* [What needs to be done] Return only those lines of the listing in which "default" appears.

* [Records for the exercise]
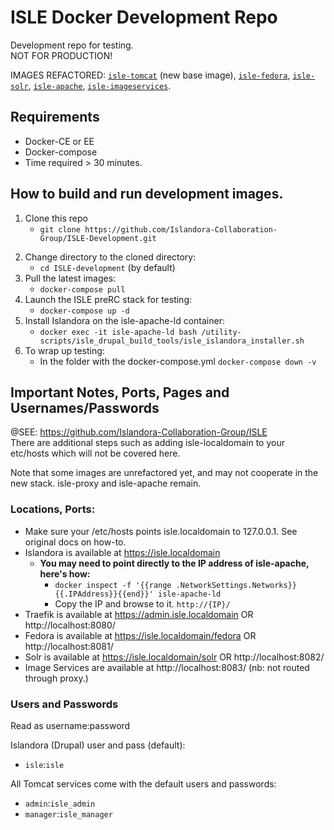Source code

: # ISLE Docker Development Repo
Development repo for testing.  
NOT FOR PRODUCTION!

IMAGES REFACTORED: [`isle-tomcat`](https://github.com/Islandora-Collaboration-Group/isle-tomcat/) (new base image), [`isle-fedora`](https://github.com/Islandora-Collaboration-Group/isle-fedora/), [`isle-solr`](https://github.com/Islandora-Collaboration-Group/isle-solr/), [`isle-apache`](https://github.com/Islandora-Collaboration-Group/isle-apache/), [`isle-imageservices`](https://github.com/Islandora-Collaboration-Group/isle-imageservices/).  

## Requirements  
* Docker-CE or EE
* Docker-compose
* Time required > 30 minutes.

## How to build and run development images.  
1. Clone this repo <!-- OR wget the docker-compose.yml -->
    - `git clone https://github.com/Islandora-Collaboration-Group/ISLE-Development.git` 
    <!-- - `wget https://github.com/Islandora-Collaboration-Group/ISLE-Development/blob/development/docker-compose.yml` -->
<!-- 1. Clone this repository recursively. In terminal:
    - `git clone --recurse-submodules https://github.com/Islandora-Collaboration-Group/ISLE-Development.git`
2. Change directory to the cloned directory:
    - `cd ISLE-development` (by default)
3. Build the tomcat-base image locally:
    - `docker build -t isle-tomcat:latest --rm images/isle-tomcat/` 
4. When isle-tomcat is complete, build the rest of the refactored stack:
    - `docker-compose build` -->
2. Change directory to the cloned directory:
    - `cd ISLE-development` (by default)
    <!-- - create a folder and move the docker-compose.yml there! -->
3. Pull the latest images:
    - `docker-compose pull`
4. Launch the ISLE preRC stack for testing:
    - `docker-compose up -d`
5. Install Islandora on the isle-apache-ld container:
    - `docker exec -it isle-apache-ld bash /utility-scripts/isle_drupal_build_tools/isle_islandora_installer.sh`
6. To wrap up testing:
    - In the folder with the docker-compose.yml `docker-compose down -v`


## Important Notes, Ports, Pages and Usernames/Passwords
@SEE: https://github.com/Islandora-Collaboration-Group/ISLE  
There are additional steps such as adding isle-localdomain to your etc/hosts which will not be covered here. 

Note that some images are unrefactored yet, and may not cooperate in the new stack. isle-proxy and isle-apache remain.

### Locations, Ports:
* Make sure your /etc/hosts points isle.localdomain to 127.0.0.1. See original docs on how-to.
* Islandora is available at https://isle.localdomain
  * **You may need to point directly to the IP address of isle-apache, here's how:**
    - `docker inspect -f '{{range .NetworkSettings.Networks}}{{.IPAddress}}{{end}}' isle-apache-ld`
    - Copy the IP and browse to it.  `http://{IP}/`
* Traefik is available at https://admin.isle.localdomain OR http://localhost:8080/
* Fedora is available at https://isle.localdomain/fedora OR http://localhost:8081/
* Solr is available at https://isle.localdomain/solr OR http://localhost:8082/
* Image Services are available at http://localhost:8083/ (nb: not routed through proxy.)


### Users and Passwords
Read as username:password

Islandora (Drupal) user and pass (default):
 * `isle`:`isle`

All Tomcat services come with the default users and passwords:
* `admin`:`isle_admin`
* `manager`:`isle_manager`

* [Exercise result]
    - `cd ISLE-development` (by default)
    - `cd ISLE-development` (by default)
Islandora (Drupal) user and pass (default):
All Tomcat services come with the default users and passwords:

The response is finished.